『インサイド・ヘッド2』感想
子を連れて『インサイド・ヘッド2』を観てきた。よく出来た娯楽作ではあると思う。画も構成も素晴らしい。素晴らしいが、物語の主軸となる〈思春期〉を迎え混乱してゆく当事者へのエールとなるかというとそうでもないようには感じた。どちらかというと、思春期の児童がいる保護者へ安心を提供する作品のように思えた。
実のところ、前作『インサイド・ヘッド』も、めちゃくちゃに面白いし、よくできているけれど、児童向けとはいえこんなにひとの心を単純化してしまっていいのだろうかと感じたこともあった。
リーダーシップを発揮しポジティブに前へ進もう皆で力を合わせようと自己啓発かのようなことを繰り返し言い続けるキャラクター〈ヨロコビ〉。「2」では序盤からこのキャラクターへどこか嫌悪感を抱かせる演出が散見されるな……と、感じていたら、中盤で、打つ手無しの状況にヨロコビが自我崩壊し狼狽え怒りを撒き散らし不平不満文句を捲し立てる場面が心に残った。あれは思春期の不安定さに寄り添ってきたつもりだったが、積もりに積もった不満が爆発する保護者の姿そのものだろう。
それにしても、我が子に「陽キャラ」「コミュ強」であってほしいという保護者のオブセッションは、アメリカではここまで強いものか、ということは感じた。日本でも、たとえば子が「のび太」であるより「ジャイアン」であったほうがマシだと考えている保護者は意外に多い。男児がクラスの女児に「モテ」ることを喜ぶ保護者、女児がクラスの同級生からその髪型や服装を「一目置かれている」ことを喜ぶ保護者。
ひとつの生き方の姿勢や矜持があったとして──
──世界で社会で人間関係で「孤独を恐れるな、同調するな、むしろ孤立しろ」というのはまったく正しい。だが、それはあくまで大人の論理、自己を確立した者にとっての道だ。
経験上、児童にとって「周囲から浮かない、同じである」という欲求は放っておくと、とても強く発揮される。学校で「靴下がピンク、ピンクは女の色だろ」だということを同級生から指摘された男児は「もう履きたくない」と投げ捨てる。「そんなもん言わせとけばええんや、言う方が間違ってる、みんなひとりひとりバラバラなんやから、好きな色が違っててもいい」と正論を保護者が伝えるとき、伝えかたひとつで、結果がガラリと変わる。恐ろしいほどに。

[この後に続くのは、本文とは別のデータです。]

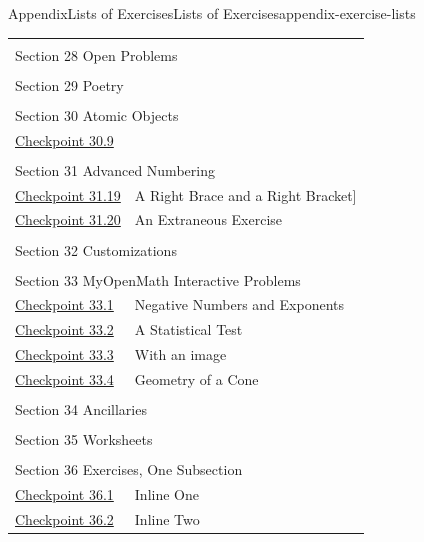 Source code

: \documentclass[twoside,10pt,]{article}
\numberwithin{equation}{section}
\begin{document}
\begin{appendixptx}{Appendix}{Lists of Exercises}{}{Lists of Exercises}{}{}{appendix-exercise-lists}
\begin{longtable}[l]{ll}
\multicolumn{2}{l}{\null}\\[1.5ex] \multicolumn{2}{l}{\large Section 28 Open Problems}\\[0.5ex]
\multicolumn{2}{l}{\null}\\[1.5ex] \multicolumn{2}{l}{\large Section 29 Poetry}\\[0.5ex]
\multicolumn{2}{l}{\null}\\[1.5ex] \multicolumn{2}{l}{\large Section 30 Atomic Objects}\\[0.5ex]
\hyperref[atomic-image-25]{Checkpoint 30.9}& \\
\multicolumn{2}{l}{\null}\\[1.5ex] \multicolumn{2}{l}{\large Section 31 Advanced Numbering}\\[0.5ex]
\hyperref[exercise-difficult-title]{Checkpoint 31.19}& A Right Brace \textbraceright{} and a Right Bracket]\\
\hyperref[section-advanced-numbering-12-2]{Checkpoint 31.20}& An Extraneous Exercise\\
\multicolumn{2}{l}{\null}\\[1.5ex] \multicolumn{2}{l}{\large Section 32 Customizations}\\[0.5ex]
\multicolumn{2}{l}{\null}\\[1.5ex] \multicolumn{2}{l}{\large Section 33 MyOpenMath Interactive Problems}\\[0.5ex]
\hyperref[section-myopenmath-3]{Checkpoint 33.1}& Negative Numbers and Exponents\\
\hyperref[section-myopenmath-4]{Checkpoint 33.2}& A Statistical Test\\
\hyperref[section-myopenmath-5]{Checkpoint 33.3}& With an image\\
\hyperref[section-myopenmath-6]{Checkpoint 33.4}& Geometry of a Cone\\
\multicolumn{2}{l}{\null}\\[1.5ex] \multicolumn{2}{l}{\large Section 34 Ancillaries}\\[0.5ex]
\multicolumn{2}{l}{\null}\\[1.5ex] \multicolumn{2}{l}{\large Section 35 Worksheets}\\[0.5ex]
\multicolumn{2}{l}{\null}\\[1.5ex] \multicolumn{2}{l}{\large Section 36 Exercises, One Subsection}\\[0.5ex]
\hyperref[section-exercises-single-5]{Checkpoint 36.1}& Inline One\\
\hyperref[duplicate-inline]{Checkpoint 36.2}& Inline Two\\

\end{longtable}
\end{appendixptx}
\end{document}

エンドクレジットのラストに、'all our children, just the way you are'(うろ覚え)と一文が挿入されているが、本作主人公と同じ十三歳の子が観たあとには、かえって混乱するのではないか、「学校では人気者にならなきゃ、友だちは大切だ」とプレッシャーが生じるのではないか、と〈シンパイ〉になった。七十年代のミーイズムへの反動の反動の反動くらいのこんがらがった末に達したシンプルさへの複雑な想い。
小ネタではあるが、主人公ライリーが三日間のアイスホッケー合宿へ行く車内で、父が「きみが楽しんでいるあいだ、父さんと母さんも好きなことしてるよ」と妻に性的なニュアンスを誘いかける場面は、そういう面でも「保護者向け」だなと。そして「この場面のニュアンスは十三歳の子が観たら、わかっちゃうだろな」などと。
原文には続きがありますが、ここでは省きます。